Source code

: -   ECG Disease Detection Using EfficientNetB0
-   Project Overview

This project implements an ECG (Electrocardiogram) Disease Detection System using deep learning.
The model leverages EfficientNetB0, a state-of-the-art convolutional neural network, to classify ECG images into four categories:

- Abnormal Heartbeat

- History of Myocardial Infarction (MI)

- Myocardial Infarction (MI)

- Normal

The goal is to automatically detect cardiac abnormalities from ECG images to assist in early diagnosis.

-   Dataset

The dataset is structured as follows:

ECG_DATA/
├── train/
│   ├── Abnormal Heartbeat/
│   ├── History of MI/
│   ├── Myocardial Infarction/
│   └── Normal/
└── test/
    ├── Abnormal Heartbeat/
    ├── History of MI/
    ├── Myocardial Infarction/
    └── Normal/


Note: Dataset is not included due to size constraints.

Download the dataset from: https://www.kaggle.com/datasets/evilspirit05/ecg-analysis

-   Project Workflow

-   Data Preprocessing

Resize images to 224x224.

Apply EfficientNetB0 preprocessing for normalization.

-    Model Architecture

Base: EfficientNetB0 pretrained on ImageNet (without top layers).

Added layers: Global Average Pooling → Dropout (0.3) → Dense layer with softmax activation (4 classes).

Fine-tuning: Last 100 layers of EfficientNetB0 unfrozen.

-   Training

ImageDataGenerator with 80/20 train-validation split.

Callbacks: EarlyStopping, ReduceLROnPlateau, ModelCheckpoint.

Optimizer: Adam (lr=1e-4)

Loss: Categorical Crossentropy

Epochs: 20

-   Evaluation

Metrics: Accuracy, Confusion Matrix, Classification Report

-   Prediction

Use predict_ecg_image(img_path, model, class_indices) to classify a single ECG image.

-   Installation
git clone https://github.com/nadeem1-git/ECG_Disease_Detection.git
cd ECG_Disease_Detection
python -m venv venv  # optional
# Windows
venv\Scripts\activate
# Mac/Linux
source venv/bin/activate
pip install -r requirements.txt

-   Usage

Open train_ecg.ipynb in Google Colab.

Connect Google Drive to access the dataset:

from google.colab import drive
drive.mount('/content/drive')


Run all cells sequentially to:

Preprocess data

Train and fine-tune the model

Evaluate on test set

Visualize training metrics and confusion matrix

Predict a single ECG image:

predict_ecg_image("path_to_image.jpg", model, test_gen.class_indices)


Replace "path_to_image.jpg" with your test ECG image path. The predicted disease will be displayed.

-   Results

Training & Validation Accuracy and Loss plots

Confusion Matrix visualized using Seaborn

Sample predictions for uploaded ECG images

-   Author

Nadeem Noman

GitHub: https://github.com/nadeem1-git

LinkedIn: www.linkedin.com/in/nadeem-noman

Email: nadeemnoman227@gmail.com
****************
From the records above, return each line that includes "activate".

> RESULT:
venv\Scripts\activate
source venv/bin/activate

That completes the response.